> WHAT YOU WILL DO: Set down exactly the lines from the first line of the records through the line that contains "1. wordbook为单词本目录，所有单词文件都在此目录下", and leave every picture out.

--- DATA SHOWN Enclosed Below ---

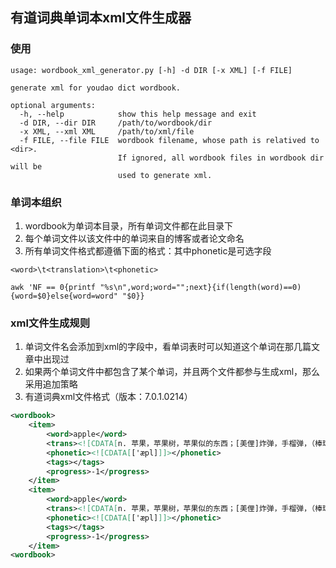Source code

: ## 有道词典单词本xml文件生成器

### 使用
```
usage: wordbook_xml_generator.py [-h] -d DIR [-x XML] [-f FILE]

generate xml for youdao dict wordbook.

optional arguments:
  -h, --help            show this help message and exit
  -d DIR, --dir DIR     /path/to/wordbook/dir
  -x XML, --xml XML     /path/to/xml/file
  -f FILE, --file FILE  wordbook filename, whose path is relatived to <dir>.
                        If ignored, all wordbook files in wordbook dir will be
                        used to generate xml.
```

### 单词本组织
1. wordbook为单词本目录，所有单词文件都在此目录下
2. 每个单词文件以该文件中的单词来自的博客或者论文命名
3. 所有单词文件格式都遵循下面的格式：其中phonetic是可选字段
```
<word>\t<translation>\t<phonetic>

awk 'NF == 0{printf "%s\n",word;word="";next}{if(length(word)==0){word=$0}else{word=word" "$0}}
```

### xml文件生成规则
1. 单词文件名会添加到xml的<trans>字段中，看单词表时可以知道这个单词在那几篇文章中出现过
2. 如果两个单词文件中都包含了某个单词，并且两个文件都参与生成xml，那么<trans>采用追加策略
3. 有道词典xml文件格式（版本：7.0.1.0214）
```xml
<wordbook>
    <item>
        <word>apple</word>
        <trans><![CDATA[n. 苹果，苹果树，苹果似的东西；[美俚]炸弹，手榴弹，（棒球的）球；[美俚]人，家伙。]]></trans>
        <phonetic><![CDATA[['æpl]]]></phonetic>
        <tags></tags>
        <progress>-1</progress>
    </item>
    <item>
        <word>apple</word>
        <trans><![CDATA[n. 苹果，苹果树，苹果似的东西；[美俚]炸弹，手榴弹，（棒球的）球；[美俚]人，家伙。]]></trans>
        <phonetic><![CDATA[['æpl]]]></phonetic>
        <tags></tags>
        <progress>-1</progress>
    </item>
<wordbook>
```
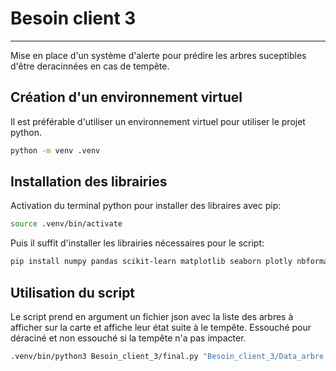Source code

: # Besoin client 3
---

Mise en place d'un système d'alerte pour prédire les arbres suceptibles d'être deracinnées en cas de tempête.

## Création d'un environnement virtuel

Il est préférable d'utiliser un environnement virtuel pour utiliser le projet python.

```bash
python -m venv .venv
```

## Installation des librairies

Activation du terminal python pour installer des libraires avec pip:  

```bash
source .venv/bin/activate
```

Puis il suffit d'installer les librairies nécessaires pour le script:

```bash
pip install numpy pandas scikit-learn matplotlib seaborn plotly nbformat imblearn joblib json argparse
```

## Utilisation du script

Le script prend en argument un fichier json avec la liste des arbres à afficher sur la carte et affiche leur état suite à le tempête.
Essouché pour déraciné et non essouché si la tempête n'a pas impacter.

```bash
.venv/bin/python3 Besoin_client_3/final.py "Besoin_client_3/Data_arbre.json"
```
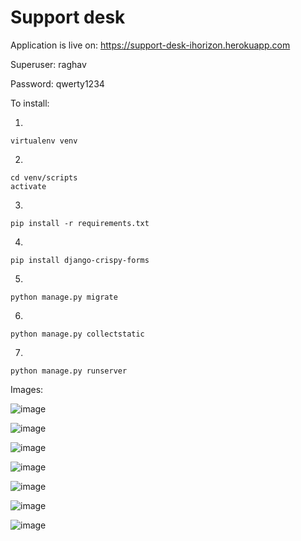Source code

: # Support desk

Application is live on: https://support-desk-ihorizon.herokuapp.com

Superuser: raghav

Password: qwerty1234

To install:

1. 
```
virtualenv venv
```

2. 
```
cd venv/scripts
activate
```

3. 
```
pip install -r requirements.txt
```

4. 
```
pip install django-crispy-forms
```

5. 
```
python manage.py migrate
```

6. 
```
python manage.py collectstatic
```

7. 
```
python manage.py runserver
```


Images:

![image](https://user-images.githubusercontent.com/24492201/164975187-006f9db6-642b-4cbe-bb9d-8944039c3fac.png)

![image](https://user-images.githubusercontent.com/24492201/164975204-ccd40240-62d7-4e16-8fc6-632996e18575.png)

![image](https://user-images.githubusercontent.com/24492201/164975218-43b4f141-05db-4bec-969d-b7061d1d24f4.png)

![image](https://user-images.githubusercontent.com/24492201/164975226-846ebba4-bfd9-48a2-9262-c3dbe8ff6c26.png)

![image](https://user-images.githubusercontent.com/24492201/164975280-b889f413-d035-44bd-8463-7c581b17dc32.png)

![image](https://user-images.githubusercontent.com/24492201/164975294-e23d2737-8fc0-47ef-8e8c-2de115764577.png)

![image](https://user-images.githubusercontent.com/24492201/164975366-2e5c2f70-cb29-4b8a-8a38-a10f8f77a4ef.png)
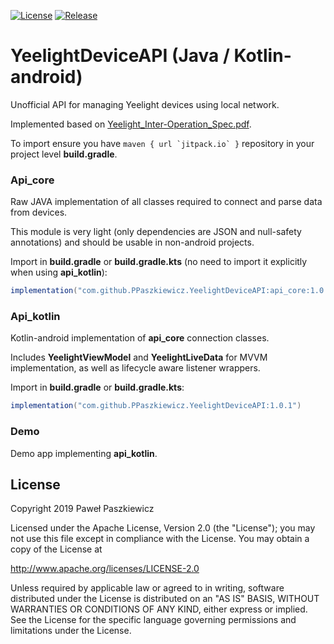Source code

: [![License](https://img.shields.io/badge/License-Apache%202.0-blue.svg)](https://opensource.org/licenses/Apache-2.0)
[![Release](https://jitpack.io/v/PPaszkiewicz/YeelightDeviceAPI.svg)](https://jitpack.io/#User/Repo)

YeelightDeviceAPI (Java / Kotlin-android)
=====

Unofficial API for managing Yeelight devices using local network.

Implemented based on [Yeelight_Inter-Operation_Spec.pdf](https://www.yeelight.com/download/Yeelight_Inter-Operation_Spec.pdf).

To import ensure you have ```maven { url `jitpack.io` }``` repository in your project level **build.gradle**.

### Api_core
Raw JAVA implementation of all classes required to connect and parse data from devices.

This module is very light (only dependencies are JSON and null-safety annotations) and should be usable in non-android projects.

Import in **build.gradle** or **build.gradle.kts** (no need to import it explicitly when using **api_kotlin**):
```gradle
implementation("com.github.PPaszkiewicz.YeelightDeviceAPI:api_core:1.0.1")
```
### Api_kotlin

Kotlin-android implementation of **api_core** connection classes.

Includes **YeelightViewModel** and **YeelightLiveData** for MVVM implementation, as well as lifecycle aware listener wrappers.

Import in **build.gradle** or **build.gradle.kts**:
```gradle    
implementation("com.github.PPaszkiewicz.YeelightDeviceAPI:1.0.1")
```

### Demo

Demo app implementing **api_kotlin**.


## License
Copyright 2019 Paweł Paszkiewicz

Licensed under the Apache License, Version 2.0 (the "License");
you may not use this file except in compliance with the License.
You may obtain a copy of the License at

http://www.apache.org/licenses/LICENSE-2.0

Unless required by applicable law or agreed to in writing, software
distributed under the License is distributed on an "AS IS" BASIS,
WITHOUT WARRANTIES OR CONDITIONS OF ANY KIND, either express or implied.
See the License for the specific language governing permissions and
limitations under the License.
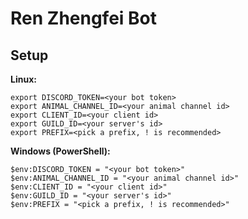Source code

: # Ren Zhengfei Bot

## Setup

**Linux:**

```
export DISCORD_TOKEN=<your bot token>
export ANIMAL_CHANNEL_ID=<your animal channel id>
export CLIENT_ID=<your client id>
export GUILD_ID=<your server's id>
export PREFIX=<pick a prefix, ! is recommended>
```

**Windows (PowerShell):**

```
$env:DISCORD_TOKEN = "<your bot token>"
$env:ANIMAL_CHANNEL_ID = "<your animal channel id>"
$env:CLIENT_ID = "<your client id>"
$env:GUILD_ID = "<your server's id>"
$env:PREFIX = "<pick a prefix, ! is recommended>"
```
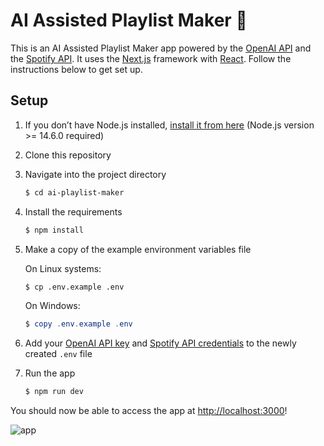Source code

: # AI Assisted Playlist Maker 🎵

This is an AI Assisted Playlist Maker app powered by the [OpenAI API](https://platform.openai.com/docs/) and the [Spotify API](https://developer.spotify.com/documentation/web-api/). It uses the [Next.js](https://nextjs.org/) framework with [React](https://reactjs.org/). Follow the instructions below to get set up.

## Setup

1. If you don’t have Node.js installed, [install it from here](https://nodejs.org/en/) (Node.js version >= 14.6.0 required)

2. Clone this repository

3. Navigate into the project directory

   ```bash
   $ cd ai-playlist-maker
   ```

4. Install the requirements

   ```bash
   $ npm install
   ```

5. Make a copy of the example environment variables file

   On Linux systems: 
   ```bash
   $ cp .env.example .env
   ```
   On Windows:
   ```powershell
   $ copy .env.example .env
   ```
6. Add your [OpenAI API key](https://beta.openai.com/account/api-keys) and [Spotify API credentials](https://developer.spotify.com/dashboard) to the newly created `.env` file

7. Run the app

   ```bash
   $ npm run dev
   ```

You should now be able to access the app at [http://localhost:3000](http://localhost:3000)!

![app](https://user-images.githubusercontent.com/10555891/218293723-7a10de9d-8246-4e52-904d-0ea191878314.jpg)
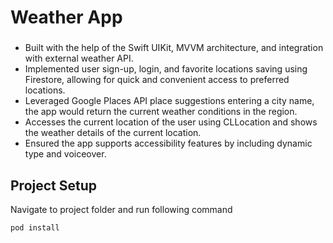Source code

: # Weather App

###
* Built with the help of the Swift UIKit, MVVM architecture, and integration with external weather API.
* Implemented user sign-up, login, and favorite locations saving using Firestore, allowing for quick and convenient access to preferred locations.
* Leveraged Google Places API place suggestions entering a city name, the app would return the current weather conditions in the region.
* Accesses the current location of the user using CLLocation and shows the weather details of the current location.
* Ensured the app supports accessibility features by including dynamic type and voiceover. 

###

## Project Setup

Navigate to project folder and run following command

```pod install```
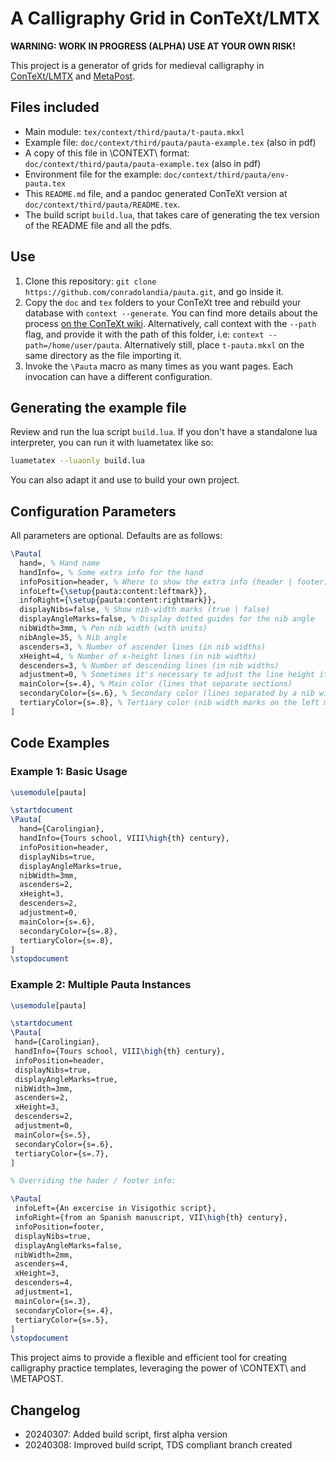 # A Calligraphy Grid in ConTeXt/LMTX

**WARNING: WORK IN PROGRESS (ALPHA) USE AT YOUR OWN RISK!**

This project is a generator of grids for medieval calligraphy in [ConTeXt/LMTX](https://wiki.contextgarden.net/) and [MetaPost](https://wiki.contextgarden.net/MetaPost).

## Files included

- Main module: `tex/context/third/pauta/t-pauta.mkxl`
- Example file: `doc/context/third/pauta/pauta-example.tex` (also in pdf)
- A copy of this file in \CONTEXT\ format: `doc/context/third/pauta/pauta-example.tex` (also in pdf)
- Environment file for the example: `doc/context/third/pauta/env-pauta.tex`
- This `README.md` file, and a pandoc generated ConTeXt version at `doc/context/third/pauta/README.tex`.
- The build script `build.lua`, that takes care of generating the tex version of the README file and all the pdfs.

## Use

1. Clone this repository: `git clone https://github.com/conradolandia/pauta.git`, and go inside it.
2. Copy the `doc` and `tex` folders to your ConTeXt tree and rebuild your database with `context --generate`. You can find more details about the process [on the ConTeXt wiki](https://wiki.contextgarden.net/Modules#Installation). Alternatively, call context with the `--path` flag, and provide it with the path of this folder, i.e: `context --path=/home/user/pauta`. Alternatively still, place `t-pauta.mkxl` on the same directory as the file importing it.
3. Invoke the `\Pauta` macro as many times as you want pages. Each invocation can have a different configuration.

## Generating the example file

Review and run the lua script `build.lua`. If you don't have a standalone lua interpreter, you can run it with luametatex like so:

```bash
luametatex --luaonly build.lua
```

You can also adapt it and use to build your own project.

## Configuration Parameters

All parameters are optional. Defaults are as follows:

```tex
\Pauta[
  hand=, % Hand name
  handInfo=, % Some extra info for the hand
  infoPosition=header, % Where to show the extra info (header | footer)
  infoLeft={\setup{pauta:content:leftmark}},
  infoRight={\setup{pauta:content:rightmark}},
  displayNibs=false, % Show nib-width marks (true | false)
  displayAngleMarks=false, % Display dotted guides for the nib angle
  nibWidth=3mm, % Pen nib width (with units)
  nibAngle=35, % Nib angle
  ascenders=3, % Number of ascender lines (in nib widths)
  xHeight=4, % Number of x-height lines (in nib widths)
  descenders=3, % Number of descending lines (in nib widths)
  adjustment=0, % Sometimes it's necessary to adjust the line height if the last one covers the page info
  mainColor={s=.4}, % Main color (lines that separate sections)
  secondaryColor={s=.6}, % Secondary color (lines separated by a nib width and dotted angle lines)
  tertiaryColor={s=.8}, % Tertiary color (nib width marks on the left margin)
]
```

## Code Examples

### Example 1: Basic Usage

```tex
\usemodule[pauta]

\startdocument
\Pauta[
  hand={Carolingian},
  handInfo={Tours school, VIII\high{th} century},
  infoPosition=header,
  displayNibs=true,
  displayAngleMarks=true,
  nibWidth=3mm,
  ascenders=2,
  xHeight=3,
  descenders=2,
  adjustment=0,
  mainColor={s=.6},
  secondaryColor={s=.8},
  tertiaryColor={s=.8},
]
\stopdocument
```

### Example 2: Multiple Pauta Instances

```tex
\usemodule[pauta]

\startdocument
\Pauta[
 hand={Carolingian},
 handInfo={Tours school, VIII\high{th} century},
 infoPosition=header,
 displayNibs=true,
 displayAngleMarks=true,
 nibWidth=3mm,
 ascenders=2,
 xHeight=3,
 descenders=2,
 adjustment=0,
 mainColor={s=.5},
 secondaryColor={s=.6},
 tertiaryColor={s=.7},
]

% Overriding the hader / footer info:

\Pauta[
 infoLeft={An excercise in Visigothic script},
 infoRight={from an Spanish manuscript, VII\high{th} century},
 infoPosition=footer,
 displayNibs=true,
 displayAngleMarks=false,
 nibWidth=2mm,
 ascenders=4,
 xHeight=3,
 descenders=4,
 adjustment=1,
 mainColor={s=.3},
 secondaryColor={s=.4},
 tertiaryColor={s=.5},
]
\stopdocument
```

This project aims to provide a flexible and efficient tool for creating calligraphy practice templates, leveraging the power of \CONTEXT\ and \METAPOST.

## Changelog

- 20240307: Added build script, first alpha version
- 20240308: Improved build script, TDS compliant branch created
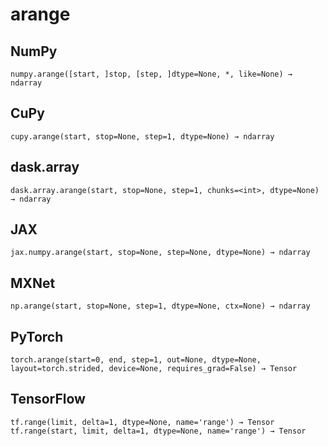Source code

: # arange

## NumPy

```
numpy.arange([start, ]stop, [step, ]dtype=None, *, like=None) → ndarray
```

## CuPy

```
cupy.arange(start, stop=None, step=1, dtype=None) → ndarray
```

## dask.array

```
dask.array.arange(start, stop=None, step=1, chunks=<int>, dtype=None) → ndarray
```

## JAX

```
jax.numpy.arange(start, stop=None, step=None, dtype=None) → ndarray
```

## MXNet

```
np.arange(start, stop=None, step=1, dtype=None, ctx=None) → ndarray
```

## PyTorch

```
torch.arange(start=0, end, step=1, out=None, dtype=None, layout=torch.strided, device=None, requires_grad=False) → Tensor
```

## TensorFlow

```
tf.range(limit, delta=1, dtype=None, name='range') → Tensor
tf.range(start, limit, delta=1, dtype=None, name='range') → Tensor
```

--- End of Enclosed DATA SHOWN ---

> RESPONSE TO THE TASK:
Source code

: ## 有道词典单词本xml文件生成器

### 使用
```
usage: wordbook_xml_generator.py [-h] -d DIR [-x XML] [-f FILE]

generate xml for youdao dict wordbook.

optional arguments:
  -h, --help            show this help message and exit
  -d DIR, --dir DIR     /path/to/wordbook/dir
  -x XML, --xml XML     /path/to/xml/file
  -f FILE, --file FILE  wordbook filename, whose path is relatived to <dir>.
                        If ignored, all wordbook files in wordbook dir will be
                        used to generate xml.
```

### 单词本组织
1. wordbook为单词本目录，所有单词文件都在此目录下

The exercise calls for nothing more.